The Combs method takes advantage of the logical equality $((p \land q) \Rightarrow r) \iff ((p \Rightarrow r) \lor (q \Rightarrow r))$.

== Equality proof ==
The simplest proof of given equality involves usage of truth tables:

| $p$ | $q$ | $r$ | $p \land q \Rightarrow r$ | $p \Rightarrow r$ | $q \Rightarrow r$ | $(p \Rightarrow r) \lor (q \Rightarrow r)$ |
|---|---|---|---|---|---|---|
| T | T | T | T | T | T | T |
| T | T | F | F | F | F | F |
| T | F | T | T | T | T | T |
| T | F | F | T | F | T | T |
| F | T | T | T | T | T | T |
| F | T | F | T | T | F | T |
| F | F | T | T | T | T | T |
| F | F | F | T | T | T | T |

== Combinatorial explosion ==
Suppose we have a fuzzy system that considers N variables at a time, each of which can fit into at least one of S sets. The number of rules necessary to cover all the cases in a traditional fuzzy system is $S^N$, whereas the Combs method would need only $S \times N$ rules. For example, if we have five sets and five variables to consider to produce one output, covering all the cases would require 3125 rules in a traditional system, while the Combs method would require only 25 rules, taming the combinatorial explosion that occurs when more inputs or more sets are added to the system.

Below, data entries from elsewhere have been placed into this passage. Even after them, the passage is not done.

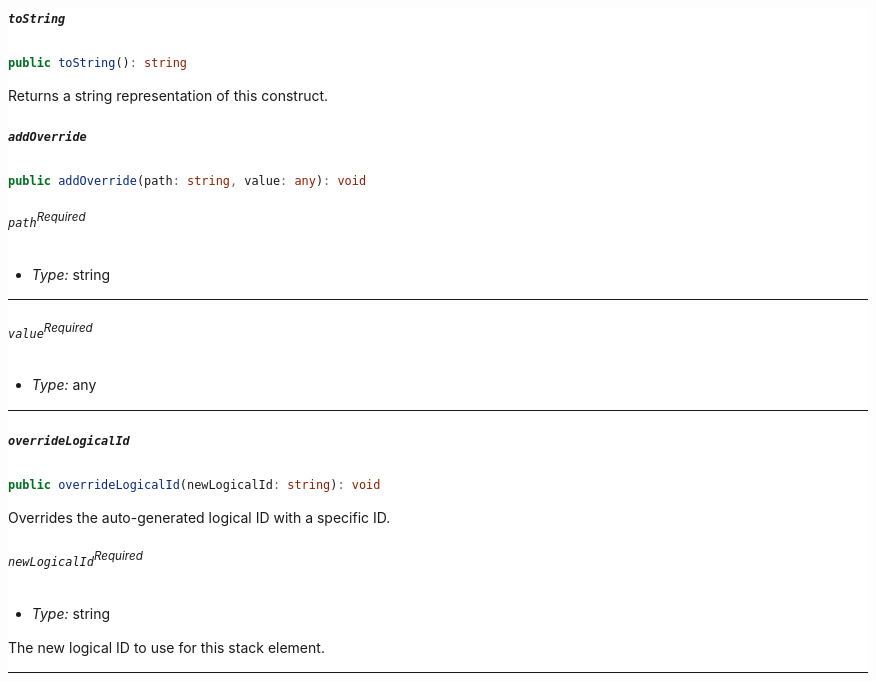
##### `toString` <a name="toString" id="rhizo-co-terraform-provider-oci.dataOciDataintegrationWorkspaceApplications.DataOciDataintegrationWorkspaceApplications.toString"></a>

```typescript
public toString(): string
```

Returns a string representation of this construct.

##### `addOverride` <a name="addOverride" id="rhizo-co-terraform-provider-oci.dataOciDataintegrationWorkspaceApplications.DataOciDataintegrationWorkspaceApplications.addOverride"></a>

```typescript
public addOverride(path: string, value: any): void
```

###### `path`<sup>Required</sup> <a name="path" id="rhizo-co-terraform-provider-oci.dataOciDataintegrationWorkspaceApplications.DataOciDataintegrationWorkspaceApplications.addOverride.parameter.path"></a>

- *Type:* string

---

###### `value`<sup>Required</sup> <a name="value" id="rhizo-co-terraform-provider-oci.dataOciDataintegrationWorkspaceApplications.DataOciDataintegrationWorkspaceApplications.addOverride.parameter.value"></a>

- *Type:* any

---

##### `overrideLogicalId` <a name="overrideLogicalId" id="rhizo-co-terraform-provider-oci.dataOciDataintegrationWorkspaceApplications.DataOciDataintegrationWorkspaceApplications.overrideLogicalId"></a>

```typescript
public overrideLogicalId(newLogicalId: string): void
```

Overrides the auto-generated logical ID with a specific ID.

###### `newLogicalId`<sup>Required</sup> <a name="newLogicalId" id="rhizo-co-terraform-provider-oci.dataOciDataintegrationWorkspaceApplications.DataOciDataintegrationWorkspaceApplications.overrideLogicalId.parameter.newLogicalId"></a>

- *Type:* string

The new logical ID to use for this stack element.

---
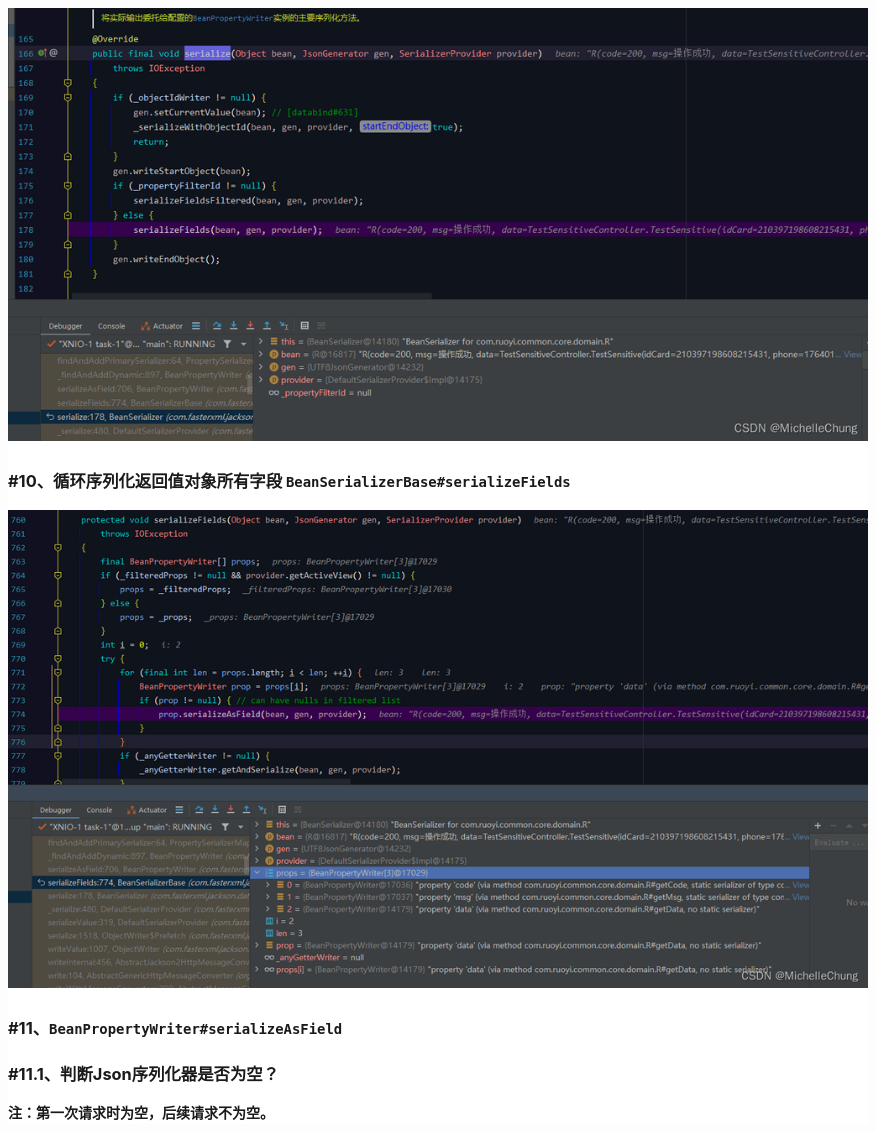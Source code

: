 ![在这里插入图片描述](img01/0ec52faff67d47d58f15a739fe19b680.png)
### #10、循环序列化返回值对象所有字段 `BeanSerializerBase#serializeFields`
![在这里插入图片描述](img01/0ef82900f80b4a9ea6b686433cae765e.png)
### #11、`BeanPropertyWriter#serializeAsField`
### #11.1、判断Json序列化器是否为空？
**注：第一次请求时为空，后续请求不为空。**<br>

This article will focus on the Combs method itself. To learn more about the way rules are traditionally formed, see fuzzy logic and fuzzy associative matrix.

== Example ==
Suppose we were designing an artificial personality system that determined how friendly the personality is supposed to be towards a person in a strategic video game. The personality would consider its own fear, trust, and love in the other person. A set of rules in the Combs system might look like this:
| Fear | Unafraid THEN Enemies | Moderate Fear THEN Neutral | Afraid THEN Good Friends |
| Trust | Distrusting THEN Enemies | Moderate Trust THEN Neutral | Trusting THEN Good Friends |
| Love | Unloving THEN Enemies | Moderate Love THEN Neutral | Loving THEN Good Friends |

The table translates to:

 [IF Fear IS Unafraid THEN Friendship IS Enemies OR
  IF Fear IS ModerateFear THEN Friendship IS Neutral OR
  IF Fear IS Afraid THEN Friendship IS GoodFriends ]
 OR
 [IF Trust IS Distrusting THEN Friendship IS Enemies OR
  IF Trust IS ModerateTrust THEN Friendship IS Neutral OR
  IF Trust IS Trusting THEN Friendship IS GoodFriends]
 OR
 [IF Love IS Unloving THEN Friendship IS Enemies OR
  IF Love IS ModerateLove THEN Friendship IS Neutral OR
  IF Love IS Loving THEN Friendship IS GoodFriends]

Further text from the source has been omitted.